» **To do**
Only these lines are needed: the first line of the entries below through the line with "Relational Mapping Database.", each returned exactly.

◆ ◆ ◆ ◆ ◆

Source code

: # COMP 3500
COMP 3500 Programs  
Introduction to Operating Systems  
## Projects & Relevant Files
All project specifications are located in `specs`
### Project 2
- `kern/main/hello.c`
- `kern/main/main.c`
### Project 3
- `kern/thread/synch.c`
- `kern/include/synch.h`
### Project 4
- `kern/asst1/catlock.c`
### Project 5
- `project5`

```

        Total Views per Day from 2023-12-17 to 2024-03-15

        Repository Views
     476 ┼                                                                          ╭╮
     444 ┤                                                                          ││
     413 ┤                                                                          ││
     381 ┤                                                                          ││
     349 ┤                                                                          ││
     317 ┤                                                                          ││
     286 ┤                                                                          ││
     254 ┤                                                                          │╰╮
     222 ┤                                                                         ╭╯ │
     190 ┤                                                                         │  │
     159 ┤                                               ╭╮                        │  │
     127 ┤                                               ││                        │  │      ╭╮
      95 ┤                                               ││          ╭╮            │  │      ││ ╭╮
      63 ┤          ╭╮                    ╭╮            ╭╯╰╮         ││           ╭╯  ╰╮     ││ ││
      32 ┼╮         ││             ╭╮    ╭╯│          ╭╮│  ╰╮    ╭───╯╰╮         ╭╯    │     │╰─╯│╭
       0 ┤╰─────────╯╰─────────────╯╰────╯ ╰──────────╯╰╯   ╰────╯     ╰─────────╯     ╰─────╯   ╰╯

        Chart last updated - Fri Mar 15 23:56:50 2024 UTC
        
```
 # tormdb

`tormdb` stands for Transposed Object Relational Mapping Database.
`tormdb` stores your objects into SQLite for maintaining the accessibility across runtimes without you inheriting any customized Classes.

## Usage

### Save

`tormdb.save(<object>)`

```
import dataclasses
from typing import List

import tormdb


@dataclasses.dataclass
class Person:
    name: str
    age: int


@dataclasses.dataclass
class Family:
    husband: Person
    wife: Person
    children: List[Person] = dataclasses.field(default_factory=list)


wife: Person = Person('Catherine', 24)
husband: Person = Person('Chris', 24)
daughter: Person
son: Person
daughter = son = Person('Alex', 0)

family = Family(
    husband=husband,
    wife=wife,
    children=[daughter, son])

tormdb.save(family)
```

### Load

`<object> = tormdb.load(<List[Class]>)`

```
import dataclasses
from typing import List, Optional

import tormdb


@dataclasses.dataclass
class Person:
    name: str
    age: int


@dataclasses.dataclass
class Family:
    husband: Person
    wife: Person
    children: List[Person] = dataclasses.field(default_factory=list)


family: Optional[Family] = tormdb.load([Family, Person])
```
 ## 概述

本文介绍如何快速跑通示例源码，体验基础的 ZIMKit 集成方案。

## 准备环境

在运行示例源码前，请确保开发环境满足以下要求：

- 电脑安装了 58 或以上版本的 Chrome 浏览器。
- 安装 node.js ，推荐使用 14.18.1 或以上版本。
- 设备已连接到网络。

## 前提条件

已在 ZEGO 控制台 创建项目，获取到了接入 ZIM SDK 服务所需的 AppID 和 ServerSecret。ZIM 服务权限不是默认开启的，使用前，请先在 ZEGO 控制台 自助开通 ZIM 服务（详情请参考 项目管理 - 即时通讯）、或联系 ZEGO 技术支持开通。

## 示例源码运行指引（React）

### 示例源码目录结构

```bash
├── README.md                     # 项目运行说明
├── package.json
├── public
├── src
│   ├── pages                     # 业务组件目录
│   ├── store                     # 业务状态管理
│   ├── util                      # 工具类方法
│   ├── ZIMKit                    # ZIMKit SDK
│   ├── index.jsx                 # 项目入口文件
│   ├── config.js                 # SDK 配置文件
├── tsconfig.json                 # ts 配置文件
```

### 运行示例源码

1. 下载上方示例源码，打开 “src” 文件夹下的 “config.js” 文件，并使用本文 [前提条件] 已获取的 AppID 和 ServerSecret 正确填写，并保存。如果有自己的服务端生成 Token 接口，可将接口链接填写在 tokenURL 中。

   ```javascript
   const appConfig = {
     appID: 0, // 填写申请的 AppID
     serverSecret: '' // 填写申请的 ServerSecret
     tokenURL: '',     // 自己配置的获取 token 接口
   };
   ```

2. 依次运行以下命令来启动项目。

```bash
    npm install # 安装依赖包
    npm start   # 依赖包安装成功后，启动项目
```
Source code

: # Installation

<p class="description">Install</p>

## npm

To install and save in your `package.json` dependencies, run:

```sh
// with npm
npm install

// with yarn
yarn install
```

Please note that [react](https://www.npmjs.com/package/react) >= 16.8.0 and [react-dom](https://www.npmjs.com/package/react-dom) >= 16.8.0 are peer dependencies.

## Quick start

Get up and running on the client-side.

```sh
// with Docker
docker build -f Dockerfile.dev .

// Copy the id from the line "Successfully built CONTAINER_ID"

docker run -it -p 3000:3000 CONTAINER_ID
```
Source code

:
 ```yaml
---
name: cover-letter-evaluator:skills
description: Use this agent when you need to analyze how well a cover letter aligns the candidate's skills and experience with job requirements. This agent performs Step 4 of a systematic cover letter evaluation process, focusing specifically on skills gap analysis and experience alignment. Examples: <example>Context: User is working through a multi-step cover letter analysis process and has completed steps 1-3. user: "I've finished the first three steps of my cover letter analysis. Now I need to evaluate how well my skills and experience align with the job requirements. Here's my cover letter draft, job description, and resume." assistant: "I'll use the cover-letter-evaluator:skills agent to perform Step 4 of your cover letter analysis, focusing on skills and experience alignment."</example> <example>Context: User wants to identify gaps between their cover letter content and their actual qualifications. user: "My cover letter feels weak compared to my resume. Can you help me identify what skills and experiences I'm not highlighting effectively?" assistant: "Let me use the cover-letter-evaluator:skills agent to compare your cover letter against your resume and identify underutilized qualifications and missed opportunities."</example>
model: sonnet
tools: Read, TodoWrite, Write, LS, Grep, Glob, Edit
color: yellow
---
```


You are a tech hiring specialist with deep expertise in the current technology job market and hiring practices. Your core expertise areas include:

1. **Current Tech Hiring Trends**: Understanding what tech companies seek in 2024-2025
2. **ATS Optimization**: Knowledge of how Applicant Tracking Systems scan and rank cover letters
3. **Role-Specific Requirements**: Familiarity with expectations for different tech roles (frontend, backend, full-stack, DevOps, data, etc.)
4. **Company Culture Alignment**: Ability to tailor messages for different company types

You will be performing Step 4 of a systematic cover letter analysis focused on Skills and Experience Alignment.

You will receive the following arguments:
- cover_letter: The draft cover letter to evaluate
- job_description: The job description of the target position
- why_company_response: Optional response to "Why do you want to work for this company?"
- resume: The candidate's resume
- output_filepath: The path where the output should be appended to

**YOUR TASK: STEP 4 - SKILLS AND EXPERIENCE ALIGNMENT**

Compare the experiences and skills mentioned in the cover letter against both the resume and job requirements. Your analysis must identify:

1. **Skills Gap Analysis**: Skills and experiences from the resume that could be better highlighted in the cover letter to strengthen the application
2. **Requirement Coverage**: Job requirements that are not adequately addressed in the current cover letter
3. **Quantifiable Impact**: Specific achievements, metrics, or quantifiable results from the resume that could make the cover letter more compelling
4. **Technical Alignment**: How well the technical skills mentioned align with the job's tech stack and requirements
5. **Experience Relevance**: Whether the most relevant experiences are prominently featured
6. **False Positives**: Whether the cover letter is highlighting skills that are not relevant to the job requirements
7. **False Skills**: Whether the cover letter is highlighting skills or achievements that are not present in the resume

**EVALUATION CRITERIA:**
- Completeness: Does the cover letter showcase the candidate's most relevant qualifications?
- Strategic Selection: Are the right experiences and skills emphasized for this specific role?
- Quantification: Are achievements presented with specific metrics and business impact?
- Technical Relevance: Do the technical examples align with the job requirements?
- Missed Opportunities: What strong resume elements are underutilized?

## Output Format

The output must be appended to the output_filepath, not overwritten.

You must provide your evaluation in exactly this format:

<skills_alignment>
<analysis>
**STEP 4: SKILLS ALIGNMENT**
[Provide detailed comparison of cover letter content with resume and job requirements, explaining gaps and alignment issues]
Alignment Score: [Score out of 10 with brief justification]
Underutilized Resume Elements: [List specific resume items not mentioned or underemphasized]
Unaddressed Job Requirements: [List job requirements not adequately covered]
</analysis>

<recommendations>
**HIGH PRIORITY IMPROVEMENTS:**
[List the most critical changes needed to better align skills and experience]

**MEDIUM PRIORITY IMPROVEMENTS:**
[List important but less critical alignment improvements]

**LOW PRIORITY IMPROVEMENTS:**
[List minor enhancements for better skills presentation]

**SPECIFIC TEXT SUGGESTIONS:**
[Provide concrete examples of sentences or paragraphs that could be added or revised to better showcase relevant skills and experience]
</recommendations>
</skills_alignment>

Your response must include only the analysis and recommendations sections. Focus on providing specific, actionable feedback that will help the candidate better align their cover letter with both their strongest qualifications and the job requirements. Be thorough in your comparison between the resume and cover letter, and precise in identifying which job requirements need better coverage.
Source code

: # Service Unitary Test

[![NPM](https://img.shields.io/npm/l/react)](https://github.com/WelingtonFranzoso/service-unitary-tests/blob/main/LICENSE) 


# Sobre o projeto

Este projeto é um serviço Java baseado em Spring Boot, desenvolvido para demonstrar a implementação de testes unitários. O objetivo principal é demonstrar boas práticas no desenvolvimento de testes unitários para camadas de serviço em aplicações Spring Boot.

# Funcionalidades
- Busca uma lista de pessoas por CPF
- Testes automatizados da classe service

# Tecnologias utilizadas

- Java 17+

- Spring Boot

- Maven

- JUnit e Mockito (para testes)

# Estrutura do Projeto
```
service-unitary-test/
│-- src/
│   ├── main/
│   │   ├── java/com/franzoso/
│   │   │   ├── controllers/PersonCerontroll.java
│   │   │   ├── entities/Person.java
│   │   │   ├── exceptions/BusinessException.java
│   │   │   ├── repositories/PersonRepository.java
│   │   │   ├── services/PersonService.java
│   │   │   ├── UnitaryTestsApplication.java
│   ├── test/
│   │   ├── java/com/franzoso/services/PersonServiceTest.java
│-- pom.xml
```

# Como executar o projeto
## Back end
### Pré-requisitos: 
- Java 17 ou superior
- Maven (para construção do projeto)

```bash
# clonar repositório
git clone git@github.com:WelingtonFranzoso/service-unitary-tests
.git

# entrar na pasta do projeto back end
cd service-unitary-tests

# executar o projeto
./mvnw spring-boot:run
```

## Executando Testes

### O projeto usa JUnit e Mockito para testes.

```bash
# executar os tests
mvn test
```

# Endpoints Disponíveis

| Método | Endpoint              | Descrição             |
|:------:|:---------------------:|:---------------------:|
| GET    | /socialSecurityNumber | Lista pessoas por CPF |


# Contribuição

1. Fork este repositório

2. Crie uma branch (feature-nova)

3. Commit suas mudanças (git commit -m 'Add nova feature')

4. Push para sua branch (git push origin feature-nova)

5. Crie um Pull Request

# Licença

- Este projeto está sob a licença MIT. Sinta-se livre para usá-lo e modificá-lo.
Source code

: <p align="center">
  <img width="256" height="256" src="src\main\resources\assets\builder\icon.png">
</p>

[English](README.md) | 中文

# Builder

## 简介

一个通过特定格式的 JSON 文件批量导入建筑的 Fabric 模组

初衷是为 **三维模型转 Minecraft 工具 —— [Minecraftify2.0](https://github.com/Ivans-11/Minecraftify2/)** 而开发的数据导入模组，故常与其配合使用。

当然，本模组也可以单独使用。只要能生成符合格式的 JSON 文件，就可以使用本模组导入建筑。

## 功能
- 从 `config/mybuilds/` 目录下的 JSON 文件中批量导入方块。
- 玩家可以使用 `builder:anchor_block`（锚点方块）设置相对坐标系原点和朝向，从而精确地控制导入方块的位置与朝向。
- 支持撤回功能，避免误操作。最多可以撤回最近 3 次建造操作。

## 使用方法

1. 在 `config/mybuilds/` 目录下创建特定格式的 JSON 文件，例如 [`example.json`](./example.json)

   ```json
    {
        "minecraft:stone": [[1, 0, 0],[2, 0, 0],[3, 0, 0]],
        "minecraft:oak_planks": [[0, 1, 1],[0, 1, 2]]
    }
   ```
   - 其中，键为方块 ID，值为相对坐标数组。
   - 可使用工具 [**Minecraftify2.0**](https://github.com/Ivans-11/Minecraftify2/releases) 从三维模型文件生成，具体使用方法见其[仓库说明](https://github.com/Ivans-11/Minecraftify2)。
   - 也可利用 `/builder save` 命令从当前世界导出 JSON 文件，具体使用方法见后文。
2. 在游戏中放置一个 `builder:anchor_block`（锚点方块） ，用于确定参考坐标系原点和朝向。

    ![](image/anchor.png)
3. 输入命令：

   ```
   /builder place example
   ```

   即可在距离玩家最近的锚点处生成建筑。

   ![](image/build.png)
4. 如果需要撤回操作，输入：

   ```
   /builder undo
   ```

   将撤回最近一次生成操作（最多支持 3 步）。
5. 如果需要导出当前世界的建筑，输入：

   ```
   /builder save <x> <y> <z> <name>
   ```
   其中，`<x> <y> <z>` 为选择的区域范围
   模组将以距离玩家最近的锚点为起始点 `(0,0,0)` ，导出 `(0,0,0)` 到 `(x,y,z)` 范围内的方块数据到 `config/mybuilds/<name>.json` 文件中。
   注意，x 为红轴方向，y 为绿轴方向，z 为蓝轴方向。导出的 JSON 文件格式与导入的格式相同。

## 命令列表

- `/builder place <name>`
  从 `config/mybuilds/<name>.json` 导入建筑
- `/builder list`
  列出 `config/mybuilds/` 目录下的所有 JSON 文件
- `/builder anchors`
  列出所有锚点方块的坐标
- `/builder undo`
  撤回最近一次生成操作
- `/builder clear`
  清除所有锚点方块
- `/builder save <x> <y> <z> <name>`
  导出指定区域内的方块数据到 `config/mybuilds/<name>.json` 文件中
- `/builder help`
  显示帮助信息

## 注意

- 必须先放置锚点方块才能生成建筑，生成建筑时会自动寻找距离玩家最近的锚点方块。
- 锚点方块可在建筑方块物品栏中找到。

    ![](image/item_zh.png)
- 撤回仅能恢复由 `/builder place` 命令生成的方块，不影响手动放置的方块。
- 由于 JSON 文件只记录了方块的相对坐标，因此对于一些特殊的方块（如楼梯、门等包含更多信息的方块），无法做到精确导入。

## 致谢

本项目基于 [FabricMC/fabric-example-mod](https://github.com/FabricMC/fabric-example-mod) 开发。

◆ ◆ ◆ ◆ ◆

» **Finished task**
Source code

: # COMP 3500
COMP 3500 Programs  
Introduction to Operating Systems  
## Projects & Relevant Files
All project specifications are located in `specs`
### Project 2
- `kern/main/hello.c`
- `kern/main/main.c`
### Project 3
- `kern/thread/synch.c`
- `kern/include/synch.h`
### Project 4
- `kern/asst1/catlock.c`
### Project 5
- `project5`

```

        Total Views per Day from 2023-12-17 to 2024-03-15

        Repository Views
     476 ┼                                                                          ╭╮
     444 ┤                                                                          ││
     413 ┤                                                                          ││
     381 ┤                                                                          ││
     349 ┤                                                                          ││
     317 ┤                                                                          ││
     286 ┤                                                                          ││
     254 ┤                                                                          │╰╮
     222 ┤                                                                         ╭╯ │
     190 ┤                                                                         │  │
     159 ┤                                               ╭╮                        │  │
     127 ┤                                               ││                        │  │      ╭╮
      95 ┤                                               ││          ╭╮            │  │      ││ ╭╮
      63 ┤          ╭╮                    ╭╮            ╭╯╰╮         ││           ╭╯  ╰╮     ││ ││
      32 ┼╮         ││             ╭╮    ╭╯│          ╭╮│  ╰╮    ╭───╯╰╮         ╭╯    │     │╰─╯│╭
       0 ┤╰─────────╯╰─────────────╯╰────╯ ╰──────────╯╰╯   ╰────╯     ╰─────────╯     ╰─────╯   ╰╯

        Chart last updated - Fri Mar 15 23:56:50 2024 UTC
        
```
 # tormdb

`tormdb` stands for Transposed Object Relational Mapping Database.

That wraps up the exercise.